Nāgārjuna est également célèbre pour avoir soutenu que sa philosophie de la vacuité n’était pas une vue, et qu’il n’a en fait pris aucune position ou thèse que ce soit puisque ce ne serait qu’une autre forme d’accrochage. Dans son Vigrahavyavartani, Nāgārjuna déclare carrément qu’il n’a aucune thèse (pratijña) à prouver. Cette idée deviendra un point central de débat pour les philosophes Mādhyamaka ultérieurs. Après Nāgārjuna, son élève Āryadeva (3e siècle de notre ère) a commenté et développé le système de Nāgārjuna. Un commentateur influent de Nāgārjuna fut Buddhapālita (470-550) qui a été interprété comme développant l’approche » prāsaṅgika » des œuvres de Nāgārjuna, selon laquelle les critiques du Madhyamaka sur l’essentialisme ne se font que par des arguments de reductio ad absurdum. Comme Nāgārjuna, au lieu d’avancer une position positive propre, Buddhapālita cherche simplement à montrer comment toutes les positions philosophiques sont intenables et auto-contradictoires sans avancer de thèse positive.

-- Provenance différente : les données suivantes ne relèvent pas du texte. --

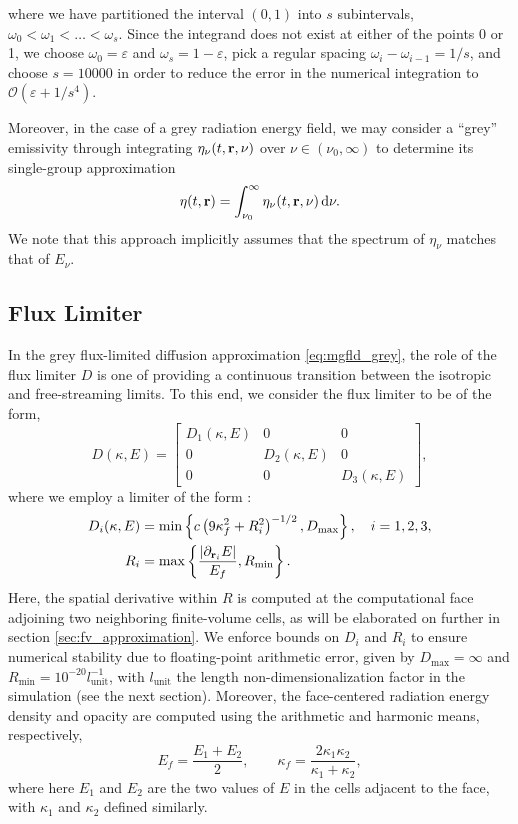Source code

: \documentclass[10pt]{article}
\renewcommand{\(}{\left(}
\renewcommand{\)}{\right)}
\newcommand{\rvec}{{\bf r}}
\newcommand{\Enu}{E_{\nu}}
\newcommand{\Lunit}{l_{\text{unit}}}
\begin{document}
where we have partitioned the interval $(0,1)$ into $s$
subintervals, $\omega_0<\omega_1<\ldots<\omega_s$.  Since the integrand does not
exist at either of the points 0 or 1, we choose $\omega_0=\varepsilon$ and
$\omega_s = 1-\varepsilon$, pick a regular spacing $\omega_i-\omega_{i-1}=1/s$, and
choose $s=10000$ in order to reduce the error in the numerical
integration to $\mathcal O(\varepsilon + 1/s^4)$. 

Moreover, in the case of a grey radiation energy field, we may
consider a ``grey'' emissivity through integrating $\eta_{\nu}(t,\rvec,\nu)$ 
over $\nu\in(\nu_0,\infty)$ to determine its single-group
approximation
\begin{equation}
\label{eq:eta_T}
  \eta(t,\rvec) =\int_{\nu_0}^{\infty} \eta_{\nu}(t,\rvec,\nu)\,\mathrm d\nu.
\end{equation}
We note that this approach implicitly assumes that the spectrum of
$\eta_{\nu}$ matches that of $\Enu$.




\subsection{Flux Limiter}

In the grey flux-limited diffusion approximation
\eqref{eq:mgfld_grey}, the role of the flux limiter
$D$ is one of providing a continuous transition between the isotropic
and free-streaming limits.  To this end, we consider the flux limiter
to be of the form,
\[
   D(\kappa,E) = \left[\begin{array}{ccc} 
       D_1(\kappa,E) & 0 & 0 \\
       0 & D_2(\kappa,E) & 0 \\
       0 & 0 & D_3(\kappa,E) 
     \end{array}\right],
\]
where we employ a limiter of the form  \cite{Morel2000}: 
\begin{align}
  \label{eq:Morel_limiterD}
  D_i(\kappa,E) &= \min\left\{ c \left(9\kappa_f^2 + R_i^2\right)^{-1/2},
    D_\text{max} \right\}, \quad i=1,2,3,\\
  \label{eq:Morel_limiterR}
  R_i &= \max\left\{ \frac{|\partial_{\rvec_i}E|}{E_f}, R_\text{min} \right\}.
\end{align}
Here, the spatial derivative within $R$ is computed at the
computational face adjoining two neighboring finite-volume cells, as
will be elaborated on further in section \ref{sec:fv_approximation}.
We enforce bounds on $D_i$ and $R_i$ to ensure numerical stability due
to floating-point arithmetic error, given by 
$D_\text{max} = \infty$ 
and 
$R_\text{min} = 10^{-20} \Lunit^{-1}$, 
with $\Lunit$ the length non-dimensionalization factor in the simulation
(see the next section).  Moreover, the face-centered radiation energy
density and opacity are computed using the arithmetic and harmonic
means, respectively,
\[
  E_f = \frac{E_1 + E_2}{2}, \qquad \kappa_f =
  \frac{2\kappa_1\kappa_2}{\kappa_1+\kappa_2}, 
\]
where here $E_1$ and $E_2$ are the two values of $E$ in the cells
adjacent to the face, with $\kappa_1$ and $\kappa_2$ defined
similarly. 
\end{document}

Buddhapālita est souvent opposé aux travaux de Bhāvaviveka (vers 500 – vers 578), qui a plaidé pour l’utilisation d’arguments logiques en utilisant l’épistémologie basée sur le pramana des logiciens indiens comme Dignāga. Bhāvaviveka soutenait que les Madhyamika pouvaient avancer leurs propres arguments positifs, au lieu de se contenter de critiquer les arguments des autres, une tactique appelée vitaṇḍā (attaquer) qui était considérée comme de mauvais aloi dans les cercles philosophiques indiens. Il soutenait que la position d’un Mādhyamaka était simplement que les phénomènes sont dépourvus de nature inhérente. Cette approche a été qualifiée de style svātantrika du Madhyamaka par les philosophes et les commentateurs tibétains. Un autre commentateur influent, Candrakīrti (vers 600-650), a critiqué l’adoption par Bhāvaviveka de la tradition pramana au motif qu’elle contenait un essentialisme subtil et a soutenu que les Mādhyamikas ne doivent faire aucune affirmation positive et n’ont pas besoin de construire des arguments formels.
École YogācāraEdit
Le texte central de l’école Yogācāra, le Saṃdhinirmocana-sūtra, explique la vacuité en termes de théorie des trois natures, précisant que son but est d' »établir la doctrine des trois êtres vivants (trisvabhāva) en termes de leur absence de nature propre (niḥsvabhāvatā). » Selon Andrew Skilton, dans le Yogācāra, la vacuité est « l’absence de dualité entre le sujet percevant (lit. « saisisseur », Skt : grāhaka, Tib : ‘dzin-pa) et l’objet perçu (« saisi », Skt : grāhya, Tib : bzhung-ba). » C’est ce que l’on constate dans la citation suivante du Madhyāntavibhāga :
Il existe l’imagination de l’irréel, il n’y a pas de dualité, mais il y a la vacuité, même en cela il y a cela.
Dans son commentaire, le philosophe indien du Yogācāra Vasubandhu explique que l’imagination de l’irréel (abhūta-parikalpa) est la « discrimination entre la dualité du saisi et du saisisseur. » La vacuité est dite être « l’imagination de l’irréel qui est dépourvue de la forme d’être saisissable ou de saisir. » Ainsi, dans le Yogacara, on peut dire que la vacuité est principalement que le sujet et l’objet et toutes les expériences qui sont vues dans la modalité sujet-objet sont vides.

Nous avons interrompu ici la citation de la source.